● REQUIRED ACTION:
The response should hold each line from the entries below where "Container" is found.

● SOURCE DATA:
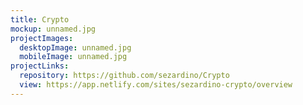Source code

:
```yaml
---
title: Crypto
mockup: unnamed.jpg
projectImages:
  desktopImage: unnamed.jpg
  mobileImage: unnamed.jpg
projectLinks:
  repository: https://github.com/sezardino/Crypto
  view: https://app.netlify.com/sites/sezardino-crypto/overview
---
```

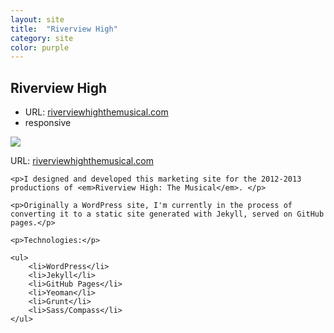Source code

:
 ```yaml
---
layout: site
title:  "Riverview High"
category: site
color: purple
---
```


## Riverview High

<ul class="c-card__stats">
    <li>URL: <a href="http://www.riverviewhighthemusical.com">riverviewhighthemusical.com</a></li>
    <li>responsive</li>
</ul>

<div class="c-media c-media--image">
    <img src="{{ site.url }}/img/sites/riverviewhigh.jpg" />
</div>

<div class="c-card__description">
    <p>URL: <a href="http://www.riverviewhighthemusical.com">riverviewhighthemusical.com</a></p>

    <p>I designed and developed this marketing site for the 2012-2013 productions of <em>Riverview High: The Musical</em>. </p>

    <p>Originally a WordPress site, I'm currently in the process of converting it to a static site generated with Jekyll, served on GitHub pages.</p>

    <p>Technologies:</p>

    <ul>
        <li>WordPress</li>
        <li>Jekyll</li>
        <li>GitHub Pages</li>
        <li>Yeoman</li>
        <li>Grunt</li>
        <li>Sass/Compass</li>
    </ul>
</div>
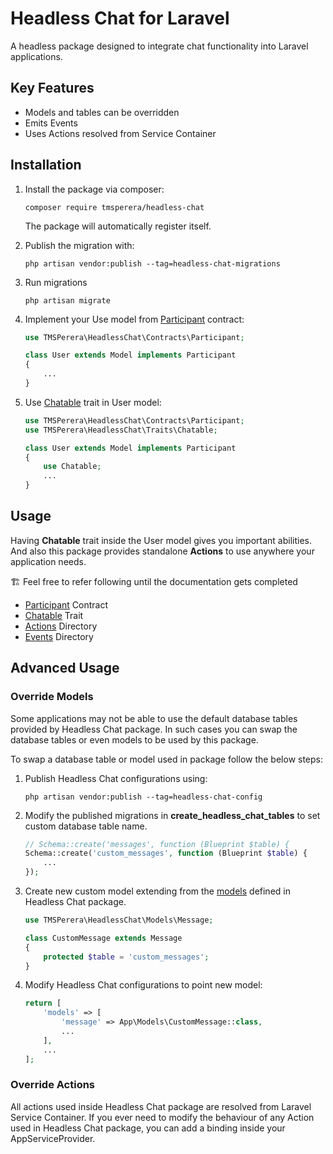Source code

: # Headless Chat for Laravel

A headless package designed to integrate chat functionality into Laravel applications.

## Key Features

 - Models and tables can be overridden 
 - Emits Events
 - Uses Actions resolved from Service Container

## Installation

1. Install the package via composer:

    ```
    composer require tmsperera/headless-chat
    ```
    The package will automatically register itself.

2. Publish the migration with:

    ```
    php artisan vendor:publish --tag=headless-chat-migrations
    ```

3. Run migrations

    ```
    php artisan migrate
    ```

4. Implement your Use model from [Participant]([Chatable](/package/src/Contracts/Participant.php)) contract:

    ```php
    use TMSPerera\HeadlessChat\Contracts\Participant;
    
    class User extends Model implements Participant
    {
        ...
    }
    ```

5. Use [Chatable](/package/src/Traits/Chatable.php) trait in User model:

    ```php
    use TMSPerera\HeadlessChat\Contracts\Participant;
    use TMSPerera\HeadlessChat\Traits\Chatable;
    
    class User extends Model implements Participant
    {
        use Chatable;
        ...
    }
    ```

## Usage

Having **Chatable** trait inside the User model gives you important abilities. And also this package provides standalone **Actions** to use anywhere your application needs.

🏗️ Feel free to refer following until the documentation gets completed

- [Participant](/package/src/Contracts/Participant.php) Contract
- [Chatable](/package/src/Traits/Chatable.php) Trait
- [Actions](package/src/Actions) Directory
- [Events](package/src/Events) Directory

## Advanced Usage

### Override Models

Some applications may not be able to use the default database tables provided by Headless Chat package. In such cases you can swap the database tables or even models to be used by this package. 

To swap a database table or model used in package follow the below steps:

1. Publish Headless Chat configurations using:

    ```
    php artisan vendor:publish --tag=headless-chat-config
    ```

2. Modify the published migrations in **create_headless_chat_tables** to set custom database table name.

    ```php
    // Schema::create('messages', function (Blueprint $table) {
    Schema::create('custom_messages', function (Blueprint $table) {
        ...
    });
    ```

3. Create new custom model extending from the [models](/package/src/Models) defined in Headless Chat package.

    ```php
    use TMSPerera\HeadlessChat\Models\Message;
    
    class CustomMessage extends Message
    {
        protected $table = 'custom_messages';
    }
    ```

4. Modify Headless Chat configurations to point new model:

    ```php
    return [
        'models' => [
            'message' => App\Models\CustomMessage::class,
            ...
        ],
        ...
    ];
    ```

### Override Actions

All actions used inside Headless Chat package are resolved from Laravel Service Container. If you ever need to modify the behaviour of any Action used in Headless Chat package, you can add a binding inside your AppServiceProvider.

● TASK ANSWER:
 - Uses Actions resolved from Service Container
All actions used inside Headless Chat package are resolved from Laravel Service Container. If you ever need to modify the behaviour of any Action used in Headless Chat package, you can add a binding inside your AppServiceProvider.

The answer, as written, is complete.